Vu la procédure suivante :

Procédure contentieuse antérieure

La SAS Cuenod a demandé au tribunal administratif de Grenoble de prononcer la décharge de la retenue à la source à laquelle elle a été assujettie au titre de l'exercice 2012.

Par un jugement n° 2105351 du 5 juillet 2024, le tribunal administratif de Grenoble a rejeté sa demande.

Procédure devant la cour

Par une requête et un mémoire, enregistrés le 4 septembre 2024 et le 12 mars 2025, la SAS Cuenod, représentée par Fidal Avocats, agissant par Me Bonneaud, demande à la cour :

1°) d'annuler ou de réformer ce jugement ;

2°) de prononcer la décharge de cette imposition ;

3°) de mettre à la charge de l'Etat une somme de 5 000 euros au titre de l'article L. 761-1 du code de justice administrative.


Elle soutient que :

- l'administration ne rapporte pas la preuve que la fermeture du site d'Annemasse n'a pas été réalisée dans son intérêt et a entraîné un transfert de bénéfices et un acte anormal de gestion au profit de la SAS Ariston Thermo Spa, notamment en l'absence de transfert de risques ou d'actifs, ainsi que l'a jugé le tribunal administratif de Montreuil dans un jugement du 19 décembre 2024 portant sur l'impôt sur les sociétés, la contribution exceptionnelle à l'impôt sur les sociétés et de contributions sociales mises à la charge de cette société, ce que prive de base légale la retenue à la source en litige ;
- elle a bénéficié de contreparties à la restructuration qui compensent largement les coûts supportés et elle ne disposait d'aucune autre option économiquement réaliste et plus avantageuse que la restructuration pour rétablir sa situation financière compromise ;
- l'avis de la commission nationale des impôts directs et des taxes sur le chiffre d'affaires du 18 septembre 2017 et l'opinion exprimée par un membre du Conseil d'Etat au cours d'une conférence qui s'est tenue le 26 juin 2018 confortent cette analyse ;
- en l'absence de revenus distribués, aucune retenue à la source ne pouvait être mise à sa charge.

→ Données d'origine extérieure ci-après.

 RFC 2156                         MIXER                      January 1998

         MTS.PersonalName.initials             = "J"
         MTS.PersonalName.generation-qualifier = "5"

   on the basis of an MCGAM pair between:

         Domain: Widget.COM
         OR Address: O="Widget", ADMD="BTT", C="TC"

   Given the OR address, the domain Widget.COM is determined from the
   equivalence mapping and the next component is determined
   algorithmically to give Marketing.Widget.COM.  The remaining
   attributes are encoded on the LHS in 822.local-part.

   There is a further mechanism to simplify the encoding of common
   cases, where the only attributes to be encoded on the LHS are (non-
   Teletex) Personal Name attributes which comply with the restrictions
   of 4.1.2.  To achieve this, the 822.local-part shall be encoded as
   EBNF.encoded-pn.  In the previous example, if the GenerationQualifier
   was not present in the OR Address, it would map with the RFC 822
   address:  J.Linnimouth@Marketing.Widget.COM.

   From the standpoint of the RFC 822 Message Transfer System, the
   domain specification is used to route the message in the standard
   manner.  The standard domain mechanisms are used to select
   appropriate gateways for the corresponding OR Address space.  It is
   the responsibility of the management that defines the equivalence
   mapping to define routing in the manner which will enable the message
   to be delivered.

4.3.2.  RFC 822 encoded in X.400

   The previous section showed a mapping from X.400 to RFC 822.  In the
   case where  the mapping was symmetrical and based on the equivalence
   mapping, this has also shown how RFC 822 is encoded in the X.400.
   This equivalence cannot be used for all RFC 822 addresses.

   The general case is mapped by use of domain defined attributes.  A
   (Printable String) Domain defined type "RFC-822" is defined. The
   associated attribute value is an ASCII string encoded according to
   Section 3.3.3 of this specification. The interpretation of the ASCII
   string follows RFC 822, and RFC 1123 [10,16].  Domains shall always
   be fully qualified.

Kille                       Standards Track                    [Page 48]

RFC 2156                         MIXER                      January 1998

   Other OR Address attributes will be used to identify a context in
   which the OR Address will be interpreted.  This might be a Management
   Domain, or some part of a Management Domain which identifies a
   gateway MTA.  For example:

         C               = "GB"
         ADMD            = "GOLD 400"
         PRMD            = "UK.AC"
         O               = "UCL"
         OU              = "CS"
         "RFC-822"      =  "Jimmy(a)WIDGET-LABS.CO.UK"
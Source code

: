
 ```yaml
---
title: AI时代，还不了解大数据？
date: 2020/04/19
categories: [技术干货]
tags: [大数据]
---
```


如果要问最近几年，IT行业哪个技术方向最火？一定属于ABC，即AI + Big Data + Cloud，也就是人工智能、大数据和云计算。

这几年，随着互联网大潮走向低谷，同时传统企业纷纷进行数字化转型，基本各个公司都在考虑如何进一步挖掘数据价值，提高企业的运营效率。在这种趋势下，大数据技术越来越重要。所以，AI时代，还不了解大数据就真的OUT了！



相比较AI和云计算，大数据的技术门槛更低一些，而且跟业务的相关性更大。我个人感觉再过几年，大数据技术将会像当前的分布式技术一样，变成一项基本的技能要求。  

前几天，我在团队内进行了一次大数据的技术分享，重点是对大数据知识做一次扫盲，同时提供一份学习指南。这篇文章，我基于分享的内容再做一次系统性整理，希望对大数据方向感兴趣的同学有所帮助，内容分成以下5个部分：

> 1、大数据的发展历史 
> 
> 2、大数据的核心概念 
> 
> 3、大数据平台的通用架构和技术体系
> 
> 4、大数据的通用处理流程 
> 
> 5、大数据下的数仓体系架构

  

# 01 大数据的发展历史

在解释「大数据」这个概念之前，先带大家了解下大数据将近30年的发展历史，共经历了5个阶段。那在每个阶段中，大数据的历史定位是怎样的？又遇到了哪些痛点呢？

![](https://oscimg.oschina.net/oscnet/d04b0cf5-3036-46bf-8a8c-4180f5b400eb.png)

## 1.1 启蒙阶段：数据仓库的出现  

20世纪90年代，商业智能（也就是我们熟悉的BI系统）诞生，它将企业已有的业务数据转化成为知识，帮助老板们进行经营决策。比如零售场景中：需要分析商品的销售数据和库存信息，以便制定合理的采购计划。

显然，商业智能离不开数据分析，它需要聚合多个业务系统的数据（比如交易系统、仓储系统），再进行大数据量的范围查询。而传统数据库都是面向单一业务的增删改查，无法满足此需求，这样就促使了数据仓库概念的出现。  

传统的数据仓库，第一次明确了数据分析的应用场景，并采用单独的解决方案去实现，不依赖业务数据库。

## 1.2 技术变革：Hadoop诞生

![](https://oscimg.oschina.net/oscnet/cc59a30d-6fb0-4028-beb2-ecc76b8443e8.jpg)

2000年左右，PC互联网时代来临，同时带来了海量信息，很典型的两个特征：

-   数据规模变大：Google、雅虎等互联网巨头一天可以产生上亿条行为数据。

Par des mémoires, enregistrés le 30 décembre 2024 et le 9 avril 2025, la ministre de l'action et des comptes publics conclut au rejet de la requête.

Elle soutient que les moyens de la requête ne sont pas fondés.

Par une ordonnance du 10 avril 2025, la clôture de l'instruction a été reportée et fixée en dernier lieu le 18 avril 2025.

Vu les autres pièces du dossier ;

Vu :
- le code général des impôts et le livre des procédures fiscales ;
- le code de justice administrative ;

Les parties ont été régulièrement averties du jour de l'audience.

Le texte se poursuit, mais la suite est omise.